Inter Şampiyonlar Liginden elendikten sonra elde bir tek Serie A kaldı. Şampiyonluğu bırakmaları zaten çok zordu, şimdi hiç bırakmazlar. Dördüncülük kovalayan takımlardan Genoa'dan sonra Fiorentina'yı da yenerken iki gol de Zlatan'dan geldi. İkinci gol muhteşem, yine acaip bir vuruş çıkartıyor. Umutsuz takiplerine devam eden iki takımdan Juventus geriye düştüğü maçta Bologna'yı 4-1 yenerken Milan da deplasmanda Siena'yı 5-1 ile geçti. Serie A'da tek büyük mücadele Şampiyonlar Ligi vizesi için devam ediyor, Genoa deplasmanda kazanınca bir adım öne fırladı ve Fiorentina ile Roma'nın iki puan önünde dördüncülüğe oturdu.
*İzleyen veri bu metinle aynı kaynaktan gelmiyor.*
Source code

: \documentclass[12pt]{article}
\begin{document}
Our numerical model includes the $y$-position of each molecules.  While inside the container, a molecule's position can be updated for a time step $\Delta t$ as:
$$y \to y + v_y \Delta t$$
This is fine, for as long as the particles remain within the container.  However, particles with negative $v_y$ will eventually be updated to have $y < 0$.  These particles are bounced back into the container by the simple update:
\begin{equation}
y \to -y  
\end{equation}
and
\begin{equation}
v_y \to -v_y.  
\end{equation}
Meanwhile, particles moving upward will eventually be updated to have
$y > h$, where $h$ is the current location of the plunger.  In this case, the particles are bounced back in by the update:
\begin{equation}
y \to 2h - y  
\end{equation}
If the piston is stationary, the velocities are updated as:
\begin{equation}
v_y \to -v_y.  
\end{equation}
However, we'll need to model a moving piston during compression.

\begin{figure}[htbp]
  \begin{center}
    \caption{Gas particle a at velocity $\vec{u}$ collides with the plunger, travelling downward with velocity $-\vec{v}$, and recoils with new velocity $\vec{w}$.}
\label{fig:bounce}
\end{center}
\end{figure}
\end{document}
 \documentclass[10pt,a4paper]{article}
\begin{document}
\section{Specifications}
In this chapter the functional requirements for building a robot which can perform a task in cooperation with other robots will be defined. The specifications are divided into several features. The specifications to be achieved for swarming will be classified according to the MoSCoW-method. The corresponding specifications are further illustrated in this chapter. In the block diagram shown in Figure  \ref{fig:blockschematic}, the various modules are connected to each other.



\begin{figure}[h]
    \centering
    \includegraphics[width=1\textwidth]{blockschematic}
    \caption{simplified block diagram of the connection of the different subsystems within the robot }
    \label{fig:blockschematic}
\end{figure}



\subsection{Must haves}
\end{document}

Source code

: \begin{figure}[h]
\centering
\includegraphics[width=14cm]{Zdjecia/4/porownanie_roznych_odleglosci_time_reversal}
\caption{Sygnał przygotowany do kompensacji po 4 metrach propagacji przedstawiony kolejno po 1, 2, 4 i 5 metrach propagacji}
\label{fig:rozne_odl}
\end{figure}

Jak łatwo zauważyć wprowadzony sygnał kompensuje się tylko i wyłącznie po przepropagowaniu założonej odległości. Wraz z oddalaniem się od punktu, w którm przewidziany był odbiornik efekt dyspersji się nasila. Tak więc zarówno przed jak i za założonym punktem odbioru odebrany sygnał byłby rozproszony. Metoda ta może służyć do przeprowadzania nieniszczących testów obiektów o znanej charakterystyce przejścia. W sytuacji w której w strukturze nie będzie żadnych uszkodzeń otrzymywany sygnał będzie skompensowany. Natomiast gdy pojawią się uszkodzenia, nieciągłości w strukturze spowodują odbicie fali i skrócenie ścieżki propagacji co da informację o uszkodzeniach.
Barcelona Almeria deplasmanında rahat kazandı. Maç zaten daha çok Barcelona ile Almeria kalecisi Diego arasında geçti, olmayacak topları çıkardı. Alves de çok iyiydi ama Iniesta başka bir adam, onu izlemek büyük zevk. O olunca Barcelona'nın pas trafiği de çıldırıyor, ara ara 3-4 dakika Almeria'nın topa değmesine izin vermeden pas yaptıkları oldu ki Henry ve Eto'o rotasyona girmiş, kulübede oturuyorlardı. İki gol de Krkic'den geldi ama asıl güzel olan gollerin öncesi, o daracık alanlarda o kadar çabuk düşünüp o paslaşmaları yapmaları muhteşem. Real Madrid'in Bilbao deplasmanını izleyemedim, beş golle kazandılar. Real Madrid 2-0 öne geçtikten sonra Bilbao 10 kişi ile beraberliği yakalamış ama dayanamamış. Kırmızı kart pozisyonunda Yeste Casillas'ı itiyor ama o da kendini çok kötü atmış, yüzünü tutmalar falan yakışmamış ki onu severim. Belki herkes itilince kendini bırakır ama Casillas'lar öyle şeyler yapmaz, yapmamalı. Sanırım hakem de biraz Madrid'i kollamış, maça baya gerilmiş, tribünler de çıldırmış.
.
Almanya'da şampiyonluk kovalayan takımlardan sadece Hoffenheim puan kaybetti. Hertha hala lider, onları dörder puan geriden bu kez üç takım takip ediyor. Benim için Almanya'da haftanın olayı Ümit Özat'ın futbolu bırakması ama o zaten blogda kendine ayrı bir yer hak ediyor. Fransa'da Lyon kaybedince PSG için bir anda liderlik umudu doğdu ama Marsilya deplasmanda kazanarak yarışın içine girdi. Maç berabere giderken Camara kırmızı kart görmüş, kart sonrası kullanılan serbest vuruşdan da PSG çok şanssız bir gol yemiş. İki takım da Lyon'un bir puan arkasında yer alıyor.